第2回しっちょいどん NPO法人かごしま探検の会 東川隆太郎さん

西郷隆盛の盟友・桂久武の霧島開拓

桂久武(かつら ひさたけ)は、薩摩藩最後の家老のひとりでもあり西郷隆盛の盟友でもある人物だが、案外功績や人柄などは知られていない。日置島津家に生まれ、武士としての身分は高く、兄のひとりにはお遊羅騒動で切腹するに至った赤山靱負(あかやま ゆきえ)がいた。始めは島津歳貞(しまづ としひさ)を名乗っていたが、桂家を継ぐことになり、久武を名乗るようになった。薩摩藩においては家老として活躍し、明治維新後は都城県知事などを勤めた。領地持ちの家柄だけに家来を多く抱えており、慶応3(1877)年から現在の霧島神宮近くの土地を家臣らと開墾するようになった。

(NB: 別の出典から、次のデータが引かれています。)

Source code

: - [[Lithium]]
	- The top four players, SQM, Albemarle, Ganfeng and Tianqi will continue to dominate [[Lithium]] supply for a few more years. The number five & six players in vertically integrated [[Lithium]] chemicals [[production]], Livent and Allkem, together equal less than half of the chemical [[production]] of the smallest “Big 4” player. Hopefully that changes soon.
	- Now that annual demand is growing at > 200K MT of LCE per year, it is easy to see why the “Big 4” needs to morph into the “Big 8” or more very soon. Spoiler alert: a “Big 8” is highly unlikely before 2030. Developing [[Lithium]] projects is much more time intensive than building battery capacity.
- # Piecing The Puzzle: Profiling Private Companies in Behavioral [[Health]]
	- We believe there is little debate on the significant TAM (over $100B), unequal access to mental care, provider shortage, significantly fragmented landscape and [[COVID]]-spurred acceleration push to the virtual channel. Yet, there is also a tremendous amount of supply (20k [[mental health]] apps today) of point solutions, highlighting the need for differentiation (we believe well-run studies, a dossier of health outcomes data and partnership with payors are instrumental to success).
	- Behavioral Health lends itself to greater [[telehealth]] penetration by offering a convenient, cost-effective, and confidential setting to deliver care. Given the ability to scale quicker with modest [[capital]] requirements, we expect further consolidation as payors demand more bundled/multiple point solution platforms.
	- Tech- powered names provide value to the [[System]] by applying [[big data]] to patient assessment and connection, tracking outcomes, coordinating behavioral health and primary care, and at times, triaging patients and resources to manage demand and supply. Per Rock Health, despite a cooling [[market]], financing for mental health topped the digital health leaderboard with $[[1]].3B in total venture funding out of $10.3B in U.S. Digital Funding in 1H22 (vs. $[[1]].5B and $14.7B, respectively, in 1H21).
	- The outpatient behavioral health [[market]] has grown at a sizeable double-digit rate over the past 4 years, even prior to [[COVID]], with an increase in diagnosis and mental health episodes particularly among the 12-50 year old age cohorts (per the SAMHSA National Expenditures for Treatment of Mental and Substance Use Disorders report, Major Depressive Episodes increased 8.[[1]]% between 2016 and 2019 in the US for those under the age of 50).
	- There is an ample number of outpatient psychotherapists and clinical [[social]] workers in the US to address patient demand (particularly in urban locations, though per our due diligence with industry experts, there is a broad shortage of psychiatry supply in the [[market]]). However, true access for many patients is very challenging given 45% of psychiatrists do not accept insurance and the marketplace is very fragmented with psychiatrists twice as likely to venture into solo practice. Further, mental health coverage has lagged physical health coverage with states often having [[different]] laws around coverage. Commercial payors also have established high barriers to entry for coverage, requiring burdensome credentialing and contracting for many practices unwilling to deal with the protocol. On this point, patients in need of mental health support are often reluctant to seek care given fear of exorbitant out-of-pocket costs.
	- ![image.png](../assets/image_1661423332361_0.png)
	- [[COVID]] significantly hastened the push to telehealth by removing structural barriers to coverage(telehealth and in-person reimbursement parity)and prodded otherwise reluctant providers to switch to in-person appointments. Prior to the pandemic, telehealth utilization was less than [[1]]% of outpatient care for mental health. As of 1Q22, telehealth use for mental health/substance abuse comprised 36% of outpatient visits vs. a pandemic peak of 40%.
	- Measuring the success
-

その後におこる版籍奉還(はんせきほうかん)や廃藩置県(はいはんちけん)を見通しての行動ともいえる。つまり、武士の世の中が終わろうとするなかで、自分たちで食べていく道筋を立てるというものの先駆けでもあった。しかし、西南戦争が始まると盟友の西郷と共に城山の戦いまで従軍し、亡くなることになり、自身の開墾の夢は立ち消えとなってしまう。ただ、現在も開墾した地域は「桂内」という地名が残り、静かに桂久武の想いを伝えてくれる。

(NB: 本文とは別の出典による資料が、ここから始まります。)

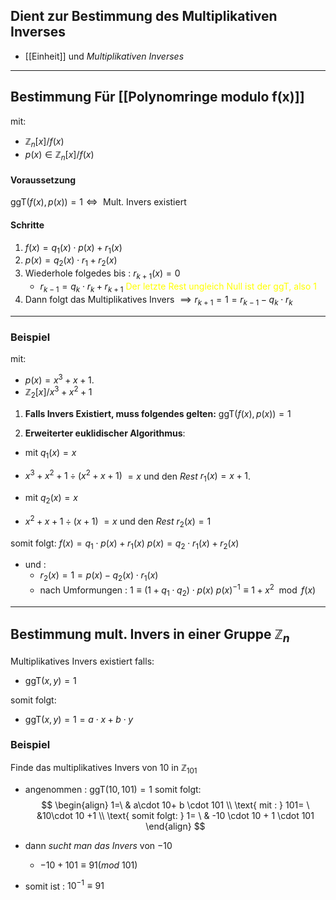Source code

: ## Dient zur Bestimmung des Multiplikativen Inverses
-  [[Einheit]] und *Multiplikativen Inverses* 

---
## Bestimmung Für [[Polynomringe modulo f(x)]]
mit: 
- $\mathbb{Z}_{n}[x] / f(x)$
- $p(x) \in \mathbb{Z}_{n}[x] / f(x)$
#### Voraussetzung
 $\text{ggT}(f(x),p(x))=1 \Leftrightarrow \text{ Mult. Invers existiert}$

#### Schritte 
1) $f(x)=q_{1}(x)\cdot p(x)+r_{1}(x)$
2) $p(x)=q_{2}(x)\cdot r_{1}+r_{2}(x)$
3) Wiederhole folgedes bis :  $r_{k+1}(x)=0$
	- $r_{k-1}=q_{k}\cdot r_{k}+r_{k+1}$
<span style="color:#ffff00">Der letzte Rest ungleich Null ist der ggT, also 1</span> 
4) Dann folgt das Multiplikatives Invers $\implies r_{k+1}=1=r_{k-1}-q_{k}\cdot r_{k}$

---

### Beispiel
mit:
- $p(x) = x^3 + x + 1$.
- $\mathbb{Z}_{2}[x] / x^{3}+ x^{2}+1$

1. **Falls Invers Existiert, muss folgendes gelten:** 
   $\text{ggT}(f(x), p(x)) = 1$  

2. **Erweiterter euklidischer Algorithmus**:  
- mit $q_{1}(x)=x$
-  $x^3 + x^2 + 1 \div (x^2 + x + 1)$ $=x$ und den *Rest* $r_1(x) = x + 1$. 

- mit $q_{2}(x)=x$
-  $x^2 + x + 1 \div (x + 1)$ $=x$ und den *Rest* $r_2(x) = 1$

somit folgt: 
$f(x)=q_{1}\cdot p(x)+r_{1}(x)$
$p(x)=q_{2}\cdot r_{1}(x)+r_{2}(x)$
- und :
	- $r_{2}(x)=1=p(x)-q_{2}(x)\cdot r_{1}(x)$
	- nach Umformungen : $1 \equiv (1+q_{1}\cdot q_{2}) \cdot p(x)$
$p(x)^{-1} \equiv 1 + x^2 \mod f(x)$


---

## Bestimmung mult. Invers in einer Gruppe $\mathbb{Z}_{n}$
Multiplikatives Invers existiert falls: 
- $\text{ggT}(x,y)=1$

somit folgt:
- $\text{ggT}(x,y)=1=a \cdot x+b\cdot y$

### Beispiel
Finde das multiplikatives Invers von 10 in $\mathbb{Z}_{101}$
- angenommen : $\text{ggT}(10,101)=1$
somit folgt: 
$$
\begin{align}
1=\ &  a\cdot 10+ b \cdot 101 \\
\text{ mit : } 101= \ &10\cdot 10 +1 \\
\text{ somit folgt: } 1= \ & -10 \cdot 10 + 1 \cdot 101
\end{align}
$$
- dann *sucht man das Invers* von $-10$
	- $-10+101 \equiv 91 (mod \ 101)$

- somit ist : $10^{-1} \equiv 91$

意外と知られていない県内各地の幕末・明治維新こぼれ話(その1)

第1回しっちょいどん NPO法人かごしま探検の会 東川隆太郎さん

英国だけでなく米国にも留学生を派遣していた薩摩藩

慶応元(1865)年、薩摩藩が国禁を犯しながらも英国へ留学生を派遣したことは、鹿児島中央駅前の銅像やいちき串木野市の羽島にある英国留学生記念館等で、よく知られています。
しかし、その翌年となる慶応2(1866)年にも薩摩藩は米国へと横浜から留学生を派遣していたことはあまり知られていません。その人数は7名で、英国留学生同様に帰国後には、様々な分野で活躍しています。
吉原重俊(よしはら しげとし)は初代日本銀行の総裁となり、仁礼景範(にれかげのり)は海軍大臣に就任しました。
さらに谷元道之(たにもとみちゆき)は東京株式取引所長を務め、湯地定基(ゆちさだもと)は貴族院議員と皆明治政府の要職に就いています。
このように、英国留学生同様、薩摩藩が藩費で育成した人材が、日本のために様々な分野で活躍したのです。